Avocat de profession, l'attention qu'accorde l'ancien ministre à de menus
détails, donne à entendre qu'il a raté sa vocation de comptable. De la première
à la dernière page, Fleming rapporte minutieusement les résultats de votes sans
importance à la Chambre des communes et expose implacablement les montants
affectés à de nombreux grands projets gouvernementaux. N'importe quel éditeur
d'un ouvrage historique sur le monde des affaires aurait recommandé à l'auteur
de reléguer des renseignements pareils au bas des pages. Dans des mémoires de
nature politique, il aurait mieux valu expurger ces détails au profit de la
concision apparemment oubliée.
Une autre grande faiblesse du texte découle de la très
ennuyeuse habitude qu'a Fleming de nommer les nombreuses personnes à qui il se
croit redevable. Il mentionne avec une cérémonieuse précision tous ceux qui ont
exercé une influence sur sa carrière, qui l'ont entouré
ou qu'il a rencontrés au fil des ans.
Dans une autobiographie, il est normal qu'à un moment
donné l'auteur présente d'illustres inconnus qu'il croit devoir remercier. Mais
dans The Rising Years, la continuité du récit est interrompue par la tentative
de l'auteur d'ajouter un autre nom à la liste.
Durant toute sa vie publique, Donald Fleming a fait
preuve d'honnêteté, d'équité et d'acharnement. Pour se décrire, il fait ,observer dans le premier tome :
« J'ai toujours évité
l'alcool, le tabac, le thé, ,et le café sous quelque forme que se soit.

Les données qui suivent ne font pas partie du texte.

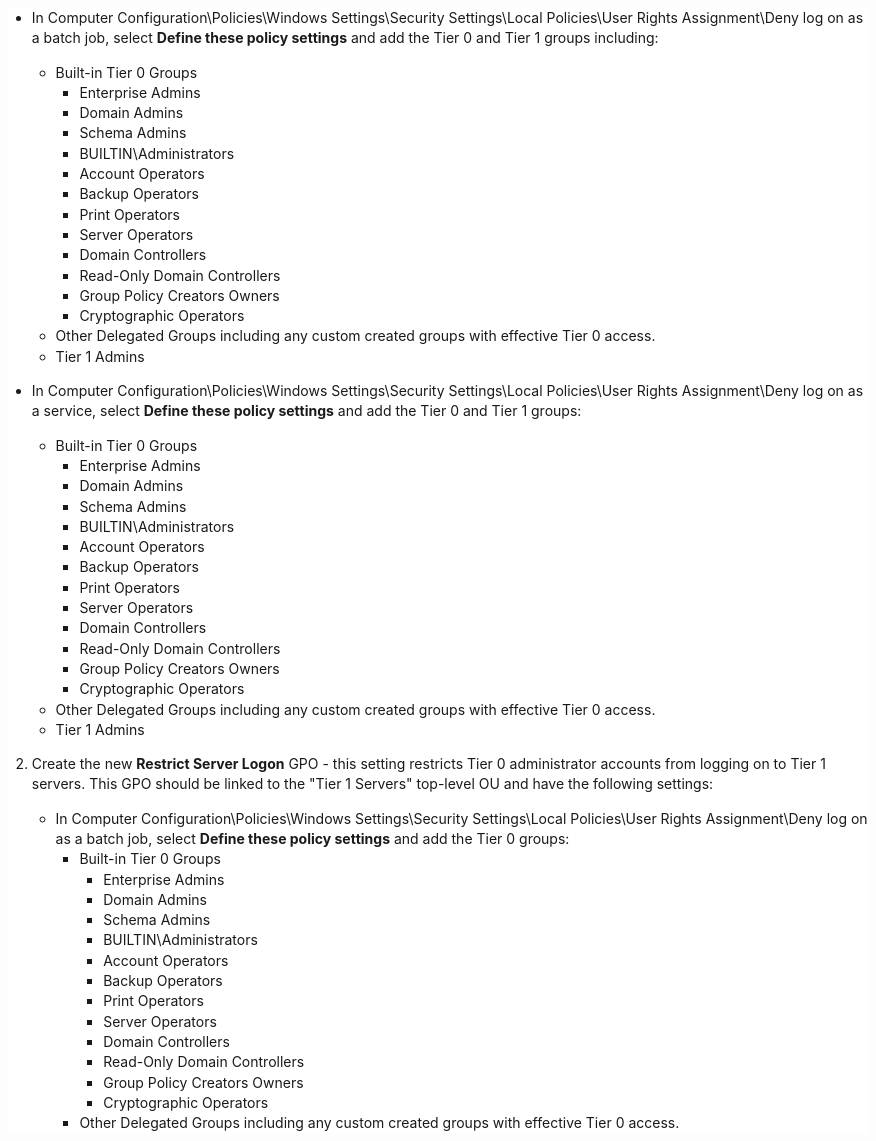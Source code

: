    * In Computer Configuration\Policies\Windows Settings\Security Settings\Local Policies\User Rights Assignment\Deny log on as a batch job, select **Define these policy settings** and add the Tier 0 and Tier 1 groups including:
      * Built-in Tier 0 Groups
         * Enterprise Admins
         * Domain Admins
         * Schema Admins
         * BUILTIN\Administrators
         * Account Operators
         * Backup Operators
         * Print Operators
         * Server Operators
         * Domain Controllers
         * Read-Only Domain Controllers
         * Group Policy Creators Owners
         * Cryptographic Operators
      * Other Delegated Groups including any custom created groups with effective Tier 0 access.
      * Tier 1 Admins

   * In Computer Configuration\Policies\Windows Settings\Security Settings\Local Policies\User Rights Assignment\Deny log on as a service,  select **Define these policy settings** and add the Tier 0 and Tier 1 groups:
      * Built-in Tier 0 Groups
         * Enterprise Admins
         * Domain Admins
         * Schema Admins
         * BUILTIN\Administrators
         * Account Operators
         * Backup Operators
         * Print Operators
         * Server Operators
         * Domain Controllers
         * Read-Only Domain Controllers
         * Group Policy Creators Owners
         * Cryptographic Operators
      * Other Delegated Groups including any custom created groups with effective Tier 0 access.
      * Tier 1 Admins

2. Create the new **Restrict Server Logon** GPO - this setting restricts Tier 0 administrator accounts from logging on to Tier 1 servers. This GPO should be linked to the "Tier 1 Servers" top-level OU and have the following settings:

   * In Computer Configuration\Policies\Windows Settings\Security Settings\Local Policies\User Rights Assignment\Deny log on as a batch job, select **Define these policy settings** and add the Tier 0 groups:
      * Built-in Tier 0 Groups
         * Enterprise Admins
         * Domain Admins
         * Schema Admins
         * BUILTIN\Administrators
         * Account Operators
         * Backup Operators
         * Print Operators
         * Server Operators
         * Domain Controllers
         * Read-Only Domain Controllers
         * Group Policy Creators Owners
         * Cryptographic Operators
      * Other Delegated Groups including any custom created groups with effective Tier 0 access.
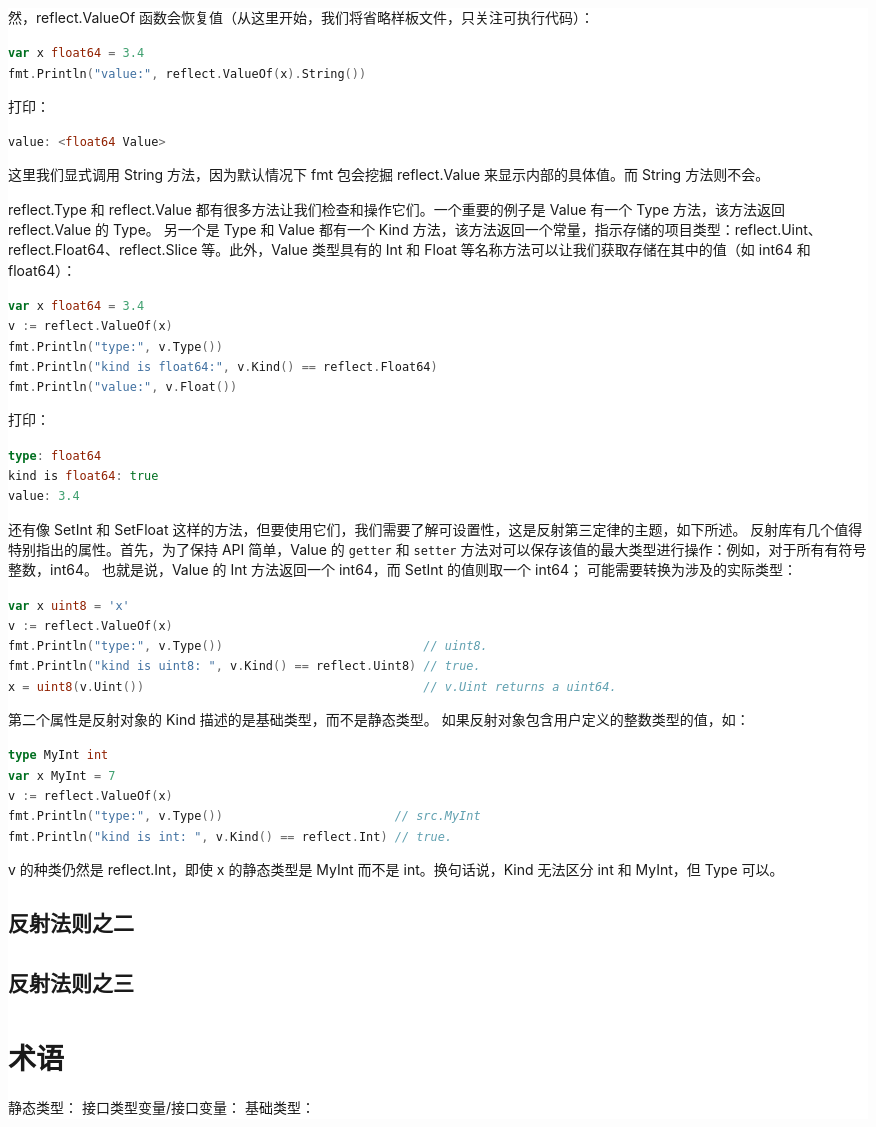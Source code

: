 
然，reflect.ValueOf 函数会恢复值（从这里开始，我们将省略样板文件，只关注可执行代码）：
```go
var x float64 = 3.4
fmt.Println("value:", reflect.ValueOf(x).String())
```
打印：
```go
value: <float64 Value>
```
这里我们显式调用 String 方法，因为默认情况下 fmt 包会挖掘 reflect.Value 来显示内部的具体值。而 String 方法则不会。

reflect.Type 和 reflect.Value 都有很多方法让我们检查和操作它们。一个重要的例子是 Value 有一个 Type 方法，该方法返回 reflect.Value 的 Type。 另一个是 Type 和 Value 都有一个 Kind 方法，该方法返回一个常量，指示存储的项目类型：reflect.Uint、reflect.Float64、reflect.Slice 等。此外，Value 类型具有的 Int 和 Float 等名称方法可以让我们获取存储在其中的值（如 int64 和 float64）：
```go
var x float64 = 3.4
v := reflect.ValueOf(x)
fmt.Println("type:", v.Type())
fmt.Println("kind is float64:", v.Kind() == reflect.Float64)
fmt.Println("value:", v.Float())
```
打印：
```go
type: float64
kind is float64: true
value: 3.4
```
还有像 SetInt 和 SetFloat 这样的方法，但要使用它们，我们需要了解可设置性，这是反射第三定律的主题，如下所述。
反射库有几个值得特别指出的属性。首先，为了保持 API 简单，Value 的 `getter` 和 `setter` 方法对可以保存该值的最大类型进行操作：例如，对于所有有符号整数，int64。 也就是说，Value 的 Int 方法返回一个 int64，而 SetInt 的值则取一个 int64； 可能需要转换为涉及的实际类型：
```go
var x uint8 = 'x'
v := reflect.ValueOf(x)
fmt.Println("type:", v.Type())                            // uint8.
fmt.Println("kind is uint8: ", v.Kind() == reflect.Uint8) // true.
x = uint8(v.Uint())                                       // v.Uint returns a uint64.
```
第二个属性是反射对象的 Kind 描述的是基础类型，而不是静态类型。 如果反射对象包含用户定义的整数类型的值，如：
```go
type MyInt int
var x MyInt = 7
v := reflect.ValueOf(x)
fmt.Println("type:", v.Type())                        // src.MyInt
fmt.Println("kind is int: ", v.Kind() == reflect.Int) // true.
```
v 的种类仍然是 reflect.Int，即使 x 的静态类型是 MyInt 而不是 int。换句话说，Kind 无法区分 int 和 MyInt，但 Type 可以。

## 反射法则之二

## 反射法则之三



# 术语
静态类型：
接口类型变量/接口变量：
基础类型：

Je
faisais attention à ce que je mangeais, tant du point de vue de la qualité que
de la quantité. Je me rendais d'un endroit à l'autre à pied lorsque le temps et
les distances me le permettaient. Je faisais tous les jours des exercices de
gymnastique que j'avais appris quand j'étais enfant au YMCA, à Galt. » Aussi
admirables et louables que soient ces traits de caractère, ils ne se prêtent
pas bien à une autobiographie excitante.
De nombreux hommes d'État se sont racontés, à leur
avantage, sur un ton d'humilité humoristique. N'importe quelle forme d'esprit
aurait certainement rendu plus agréable la lecture des 1 335q pages que constituent ces mémoires.
Au Canada, la popularité des mémoires politiques est
plutôt fondée sur le statut de l'auteur plutôt que sur la clarté de son style
ou sur sa grande compréhension des faits historiques. Quoi qu'il en soit, la
prose problématique et le contenu douteux de cet ouvrage risquent de réduire le
nombre de lecteurs qu'aurait dû captiver un personnage autrefois si aimé.